I know how hard you all work. I see it in the example of teachers within my own family. It’s evident in my own son’s education in his primary school in Loughborough.
And of course, one of the privileges of this job is to be able to visit a whole range of different schools every week with the opportunity to spend time with the teachers there.
So I know that when the children leave at the end of their day, your day is often only halfway through.
And I know that there is more we as a government can do to help make your lives more manageable.
As I said in my recent speech to the Conservative Party conference in Birmingham, I am utterly committed to doing everything I can to reduce the overall burden on teachers and to ensuring that you are able to spend more time doing the things you came into the profession to do.
But this is easy to say and more difficult to do. If there were an easy answer then we wouldn’t still be facing the question.
That’s one reason why I launched a new Workload Challenge last week: asking teachers to write to me and help me identify what the real challenges are and what the solutions might be so that I can draw up an action plan that starts to get a grip on this problem as soon as possible.
We have already received more than 20,000 responses in just the first few days - which has certainly guaranteed a heavy workload for some people in my department, I can tell you.
But tackling this issue is part of the new deal I want to make with teachers.
And because I truly believe that a school is not a building, or a nameplate - or as can often appear to be the case within my department, a funding agreement or request for money.
A school is one child and one teacher. Wherever there is a child willing to learn and a teacher willing to teach, there you will find a school.
Look around the world and see where children are being educated today - from the mountains of Afghanistan, the village in Africa, the leafy suburbs of Surrey - and you will find that those are the only real constants.
The teacher and the headteacher are the heart of the school. Setting the culture, inspiring the child, instilling them with knowledge, and nurturing their character.
It is hard to think of a more important or inspiring responsibility than this.
Children in England now have more chance of attending a good or outstanding school than ever before - and that’s due in no small measure to the hard work of teachers and school leaders throughout the country.
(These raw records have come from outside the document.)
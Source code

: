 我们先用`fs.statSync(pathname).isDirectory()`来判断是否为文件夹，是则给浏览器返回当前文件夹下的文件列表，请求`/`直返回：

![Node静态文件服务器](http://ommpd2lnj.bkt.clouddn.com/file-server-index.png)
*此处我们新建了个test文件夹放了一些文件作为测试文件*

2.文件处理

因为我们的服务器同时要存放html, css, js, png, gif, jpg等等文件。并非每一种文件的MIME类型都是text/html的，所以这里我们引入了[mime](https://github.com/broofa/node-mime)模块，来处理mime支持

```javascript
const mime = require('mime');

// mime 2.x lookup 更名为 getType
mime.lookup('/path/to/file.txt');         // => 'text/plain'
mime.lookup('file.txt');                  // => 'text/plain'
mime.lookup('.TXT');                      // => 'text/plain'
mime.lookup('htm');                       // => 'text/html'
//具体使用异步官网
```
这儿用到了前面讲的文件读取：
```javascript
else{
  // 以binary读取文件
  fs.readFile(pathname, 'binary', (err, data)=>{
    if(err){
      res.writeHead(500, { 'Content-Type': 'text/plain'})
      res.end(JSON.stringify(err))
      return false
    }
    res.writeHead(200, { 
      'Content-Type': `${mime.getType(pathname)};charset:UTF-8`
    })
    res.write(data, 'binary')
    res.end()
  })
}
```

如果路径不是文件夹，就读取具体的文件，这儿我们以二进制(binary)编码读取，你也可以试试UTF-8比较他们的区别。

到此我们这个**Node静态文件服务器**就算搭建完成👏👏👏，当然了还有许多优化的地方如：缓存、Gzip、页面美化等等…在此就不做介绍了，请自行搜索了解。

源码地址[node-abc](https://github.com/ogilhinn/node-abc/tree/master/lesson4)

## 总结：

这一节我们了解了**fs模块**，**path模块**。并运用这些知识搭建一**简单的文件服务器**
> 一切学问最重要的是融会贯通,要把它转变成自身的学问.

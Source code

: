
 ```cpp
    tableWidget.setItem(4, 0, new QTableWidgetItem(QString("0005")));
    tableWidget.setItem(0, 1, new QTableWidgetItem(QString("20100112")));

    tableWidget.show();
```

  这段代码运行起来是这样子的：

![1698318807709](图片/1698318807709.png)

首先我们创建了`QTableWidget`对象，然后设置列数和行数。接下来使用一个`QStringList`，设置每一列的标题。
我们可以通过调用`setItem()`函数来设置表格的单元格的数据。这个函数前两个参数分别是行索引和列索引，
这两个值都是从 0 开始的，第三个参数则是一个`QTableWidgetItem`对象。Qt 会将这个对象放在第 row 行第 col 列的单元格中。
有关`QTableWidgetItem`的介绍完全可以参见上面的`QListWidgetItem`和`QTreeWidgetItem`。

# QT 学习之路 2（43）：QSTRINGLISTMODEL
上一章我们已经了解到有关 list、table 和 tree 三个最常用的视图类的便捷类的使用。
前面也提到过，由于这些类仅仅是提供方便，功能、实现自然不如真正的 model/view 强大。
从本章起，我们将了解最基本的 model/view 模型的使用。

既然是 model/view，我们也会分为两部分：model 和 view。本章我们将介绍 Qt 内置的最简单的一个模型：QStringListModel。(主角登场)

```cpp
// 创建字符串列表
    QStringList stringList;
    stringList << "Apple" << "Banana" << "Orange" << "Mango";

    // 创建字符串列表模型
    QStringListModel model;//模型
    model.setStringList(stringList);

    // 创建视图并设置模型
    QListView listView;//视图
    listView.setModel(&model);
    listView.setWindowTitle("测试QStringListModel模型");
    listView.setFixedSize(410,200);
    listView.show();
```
It’s absolutely right, therefore, that we take every opportunity to recognise and reward the outstanding teachers we have in our classrooms.
Because essentially our plan for education is about trusting teachers to get on with the job they know best - creating the best lessons and experiences for children.
We are attracting more and more high-quality people into teaching - and keeping them in the profession.
These new teachers are getting the right training to prepare them to succeed in the classroom through School Direct, Teach First and school-centred initial teacher training - teachers in our best schools are now in the driving seat to train the next generation of their profession.
But I know there’s still more to do to ensure teachers new and old, and all those considering the profession, can be confident that they have a career to be proud of.
There is more to do to raise the profession’s status, but that is what I am determined to do.
Events like tonight will help – and I would like to congratulate all of those who have picked up awards this evening and to all those nominated too.
It has been a real pleasure to be here, truly inspirational to see all the videos, to hear all the tributes and to realise that in this room we have a huge number of people who have changed children’s lives and continue to do so.
Thank you very much for everything that you do and I hope you have an enjoyable rest of the evening.